YOUR OBJECTIVE:
For the string "angry", state the number of lines in the data that contain it, and nothing else.

Stored data:
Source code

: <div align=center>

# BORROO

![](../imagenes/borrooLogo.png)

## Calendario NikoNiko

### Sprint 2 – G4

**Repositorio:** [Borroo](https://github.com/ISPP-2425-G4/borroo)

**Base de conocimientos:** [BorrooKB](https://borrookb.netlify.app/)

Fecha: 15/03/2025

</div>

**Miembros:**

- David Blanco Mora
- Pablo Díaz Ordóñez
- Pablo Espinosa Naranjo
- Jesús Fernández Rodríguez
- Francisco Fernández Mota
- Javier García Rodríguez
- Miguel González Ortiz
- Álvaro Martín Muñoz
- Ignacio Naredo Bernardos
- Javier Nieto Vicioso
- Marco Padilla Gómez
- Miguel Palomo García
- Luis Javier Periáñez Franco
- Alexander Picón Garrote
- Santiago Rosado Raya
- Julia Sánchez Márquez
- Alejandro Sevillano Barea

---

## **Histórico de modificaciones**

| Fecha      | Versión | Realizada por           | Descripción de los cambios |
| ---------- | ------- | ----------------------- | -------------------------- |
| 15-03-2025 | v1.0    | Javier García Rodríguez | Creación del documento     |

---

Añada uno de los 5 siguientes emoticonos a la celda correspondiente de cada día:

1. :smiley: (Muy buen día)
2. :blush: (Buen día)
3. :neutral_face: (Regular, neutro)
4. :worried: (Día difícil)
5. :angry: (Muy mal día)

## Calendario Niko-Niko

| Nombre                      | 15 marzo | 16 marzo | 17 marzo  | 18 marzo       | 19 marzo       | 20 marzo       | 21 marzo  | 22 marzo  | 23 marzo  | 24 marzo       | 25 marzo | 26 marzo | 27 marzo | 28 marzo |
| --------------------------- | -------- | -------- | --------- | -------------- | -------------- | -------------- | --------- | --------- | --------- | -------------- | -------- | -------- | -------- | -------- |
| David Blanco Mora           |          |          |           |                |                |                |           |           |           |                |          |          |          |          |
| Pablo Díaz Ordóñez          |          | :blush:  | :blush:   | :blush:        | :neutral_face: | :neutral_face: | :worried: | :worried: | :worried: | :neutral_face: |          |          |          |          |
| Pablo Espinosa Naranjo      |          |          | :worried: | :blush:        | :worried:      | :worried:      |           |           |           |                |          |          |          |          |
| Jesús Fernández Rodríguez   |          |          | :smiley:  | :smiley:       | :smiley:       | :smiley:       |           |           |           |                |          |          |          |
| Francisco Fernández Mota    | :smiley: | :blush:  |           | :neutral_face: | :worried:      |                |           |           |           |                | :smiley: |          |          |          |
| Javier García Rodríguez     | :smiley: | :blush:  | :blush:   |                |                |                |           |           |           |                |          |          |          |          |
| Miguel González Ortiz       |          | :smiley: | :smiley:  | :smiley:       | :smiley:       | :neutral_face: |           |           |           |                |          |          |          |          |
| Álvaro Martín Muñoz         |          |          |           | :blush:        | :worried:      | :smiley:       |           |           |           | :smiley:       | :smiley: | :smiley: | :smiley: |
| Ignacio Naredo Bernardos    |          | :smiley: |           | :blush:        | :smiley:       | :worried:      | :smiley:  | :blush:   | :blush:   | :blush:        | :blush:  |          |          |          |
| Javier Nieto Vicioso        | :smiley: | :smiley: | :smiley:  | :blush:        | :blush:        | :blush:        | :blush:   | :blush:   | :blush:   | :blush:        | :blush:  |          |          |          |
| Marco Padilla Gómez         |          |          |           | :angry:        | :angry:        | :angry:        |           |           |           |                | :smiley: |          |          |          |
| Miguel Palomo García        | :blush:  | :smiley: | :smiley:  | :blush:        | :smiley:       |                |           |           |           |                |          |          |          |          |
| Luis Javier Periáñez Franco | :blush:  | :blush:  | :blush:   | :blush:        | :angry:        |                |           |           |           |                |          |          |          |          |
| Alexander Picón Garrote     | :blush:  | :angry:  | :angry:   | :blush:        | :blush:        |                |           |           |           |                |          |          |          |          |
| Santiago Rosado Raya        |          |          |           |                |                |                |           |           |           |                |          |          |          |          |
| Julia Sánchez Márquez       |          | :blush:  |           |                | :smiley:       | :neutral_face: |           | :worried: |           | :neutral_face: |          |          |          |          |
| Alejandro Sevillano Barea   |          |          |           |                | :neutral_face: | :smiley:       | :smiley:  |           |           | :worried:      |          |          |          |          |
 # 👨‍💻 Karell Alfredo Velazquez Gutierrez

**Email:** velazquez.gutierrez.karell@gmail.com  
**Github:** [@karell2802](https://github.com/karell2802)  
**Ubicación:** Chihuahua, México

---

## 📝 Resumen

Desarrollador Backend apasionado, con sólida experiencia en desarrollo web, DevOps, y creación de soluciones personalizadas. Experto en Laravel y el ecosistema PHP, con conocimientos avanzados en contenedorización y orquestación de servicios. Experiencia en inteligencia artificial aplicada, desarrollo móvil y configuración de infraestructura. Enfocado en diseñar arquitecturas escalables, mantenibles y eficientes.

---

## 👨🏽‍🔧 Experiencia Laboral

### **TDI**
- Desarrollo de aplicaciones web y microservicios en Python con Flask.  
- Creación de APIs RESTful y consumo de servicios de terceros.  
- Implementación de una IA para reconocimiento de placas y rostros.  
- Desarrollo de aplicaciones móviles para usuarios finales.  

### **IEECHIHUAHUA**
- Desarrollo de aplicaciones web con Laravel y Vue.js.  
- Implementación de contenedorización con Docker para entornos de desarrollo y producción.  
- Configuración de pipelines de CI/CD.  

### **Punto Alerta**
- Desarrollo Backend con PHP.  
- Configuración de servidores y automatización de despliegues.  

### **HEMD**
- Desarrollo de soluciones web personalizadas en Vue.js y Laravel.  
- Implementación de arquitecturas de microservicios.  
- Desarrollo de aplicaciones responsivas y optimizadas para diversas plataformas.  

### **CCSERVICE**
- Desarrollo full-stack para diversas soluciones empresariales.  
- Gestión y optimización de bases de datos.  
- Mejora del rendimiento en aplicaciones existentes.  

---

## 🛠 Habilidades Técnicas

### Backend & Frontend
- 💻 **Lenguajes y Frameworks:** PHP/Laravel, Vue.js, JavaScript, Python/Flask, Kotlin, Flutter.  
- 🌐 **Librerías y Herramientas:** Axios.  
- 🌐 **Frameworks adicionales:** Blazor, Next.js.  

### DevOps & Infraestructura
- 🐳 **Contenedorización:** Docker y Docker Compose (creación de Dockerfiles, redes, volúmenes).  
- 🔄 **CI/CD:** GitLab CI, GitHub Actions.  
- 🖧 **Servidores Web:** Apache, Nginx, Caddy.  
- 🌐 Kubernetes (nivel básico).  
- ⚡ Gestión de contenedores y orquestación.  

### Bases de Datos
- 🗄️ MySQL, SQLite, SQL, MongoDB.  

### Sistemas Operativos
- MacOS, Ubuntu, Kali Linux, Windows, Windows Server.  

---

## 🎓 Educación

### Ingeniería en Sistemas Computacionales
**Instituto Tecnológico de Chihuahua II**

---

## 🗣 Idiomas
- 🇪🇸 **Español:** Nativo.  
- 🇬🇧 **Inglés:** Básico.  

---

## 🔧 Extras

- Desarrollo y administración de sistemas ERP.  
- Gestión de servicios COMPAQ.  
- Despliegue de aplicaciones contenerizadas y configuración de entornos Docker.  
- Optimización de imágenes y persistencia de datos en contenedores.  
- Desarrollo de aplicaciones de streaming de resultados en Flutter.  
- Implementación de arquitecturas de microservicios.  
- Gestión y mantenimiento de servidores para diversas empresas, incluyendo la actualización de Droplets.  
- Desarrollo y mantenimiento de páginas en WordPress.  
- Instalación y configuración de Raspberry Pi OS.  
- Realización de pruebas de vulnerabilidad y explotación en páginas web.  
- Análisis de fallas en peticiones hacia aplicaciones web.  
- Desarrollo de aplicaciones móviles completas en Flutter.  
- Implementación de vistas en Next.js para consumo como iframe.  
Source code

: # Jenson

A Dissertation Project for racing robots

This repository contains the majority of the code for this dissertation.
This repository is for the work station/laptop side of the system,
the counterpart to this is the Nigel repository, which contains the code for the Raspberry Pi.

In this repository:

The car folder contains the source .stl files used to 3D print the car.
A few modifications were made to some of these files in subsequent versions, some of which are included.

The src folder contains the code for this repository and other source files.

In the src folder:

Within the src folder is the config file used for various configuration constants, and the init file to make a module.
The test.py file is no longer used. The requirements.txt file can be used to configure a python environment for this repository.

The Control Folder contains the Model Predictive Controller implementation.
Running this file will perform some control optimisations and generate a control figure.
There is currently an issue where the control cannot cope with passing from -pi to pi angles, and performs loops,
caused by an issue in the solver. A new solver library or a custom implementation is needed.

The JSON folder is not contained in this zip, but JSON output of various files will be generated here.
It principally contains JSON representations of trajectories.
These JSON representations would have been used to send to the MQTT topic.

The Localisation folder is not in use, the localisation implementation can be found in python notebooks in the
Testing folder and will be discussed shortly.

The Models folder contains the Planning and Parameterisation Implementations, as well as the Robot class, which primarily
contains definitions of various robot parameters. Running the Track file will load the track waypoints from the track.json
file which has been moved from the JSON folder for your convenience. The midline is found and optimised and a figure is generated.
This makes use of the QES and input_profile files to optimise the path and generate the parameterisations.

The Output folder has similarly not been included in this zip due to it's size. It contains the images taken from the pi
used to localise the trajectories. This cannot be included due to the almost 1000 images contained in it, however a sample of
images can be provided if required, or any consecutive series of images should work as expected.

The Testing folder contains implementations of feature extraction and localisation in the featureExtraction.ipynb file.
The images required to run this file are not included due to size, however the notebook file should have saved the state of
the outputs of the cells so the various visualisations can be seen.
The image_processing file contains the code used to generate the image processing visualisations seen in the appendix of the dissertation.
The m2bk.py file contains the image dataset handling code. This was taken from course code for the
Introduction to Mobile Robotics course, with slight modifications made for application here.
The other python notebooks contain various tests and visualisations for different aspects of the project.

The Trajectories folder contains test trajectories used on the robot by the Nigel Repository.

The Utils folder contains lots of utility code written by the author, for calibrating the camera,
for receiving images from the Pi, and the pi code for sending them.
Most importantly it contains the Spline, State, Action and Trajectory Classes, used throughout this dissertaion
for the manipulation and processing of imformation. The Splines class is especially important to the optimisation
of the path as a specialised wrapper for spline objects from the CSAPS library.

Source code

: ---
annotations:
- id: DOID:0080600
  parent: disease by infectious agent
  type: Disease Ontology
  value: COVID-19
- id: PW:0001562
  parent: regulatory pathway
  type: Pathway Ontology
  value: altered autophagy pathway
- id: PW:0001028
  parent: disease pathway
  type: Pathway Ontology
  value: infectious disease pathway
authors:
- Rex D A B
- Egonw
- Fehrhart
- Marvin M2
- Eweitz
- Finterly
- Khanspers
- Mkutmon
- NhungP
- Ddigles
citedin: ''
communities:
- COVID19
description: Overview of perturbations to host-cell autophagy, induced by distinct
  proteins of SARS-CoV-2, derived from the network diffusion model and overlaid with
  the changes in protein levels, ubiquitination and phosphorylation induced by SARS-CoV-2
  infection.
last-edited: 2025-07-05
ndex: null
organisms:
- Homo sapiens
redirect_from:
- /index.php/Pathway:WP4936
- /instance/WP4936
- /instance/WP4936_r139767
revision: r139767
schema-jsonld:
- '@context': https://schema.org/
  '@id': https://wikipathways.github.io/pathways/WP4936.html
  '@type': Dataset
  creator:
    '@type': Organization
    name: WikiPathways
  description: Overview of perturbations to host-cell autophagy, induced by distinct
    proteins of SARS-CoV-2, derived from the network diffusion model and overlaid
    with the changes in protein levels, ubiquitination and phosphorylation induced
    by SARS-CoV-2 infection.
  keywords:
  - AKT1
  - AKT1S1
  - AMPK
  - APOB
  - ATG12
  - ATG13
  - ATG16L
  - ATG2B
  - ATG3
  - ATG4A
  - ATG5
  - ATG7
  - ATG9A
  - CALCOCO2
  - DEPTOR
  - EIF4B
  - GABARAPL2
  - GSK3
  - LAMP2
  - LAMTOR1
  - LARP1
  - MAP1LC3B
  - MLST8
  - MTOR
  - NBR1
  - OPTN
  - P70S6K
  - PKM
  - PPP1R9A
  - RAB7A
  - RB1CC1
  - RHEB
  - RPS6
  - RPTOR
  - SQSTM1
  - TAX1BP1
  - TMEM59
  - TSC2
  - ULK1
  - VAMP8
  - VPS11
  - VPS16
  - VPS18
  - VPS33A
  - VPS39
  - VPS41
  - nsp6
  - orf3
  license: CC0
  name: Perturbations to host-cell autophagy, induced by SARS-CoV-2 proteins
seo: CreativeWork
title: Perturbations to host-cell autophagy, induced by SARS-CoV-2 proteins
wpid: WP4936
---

RESPONSE:
4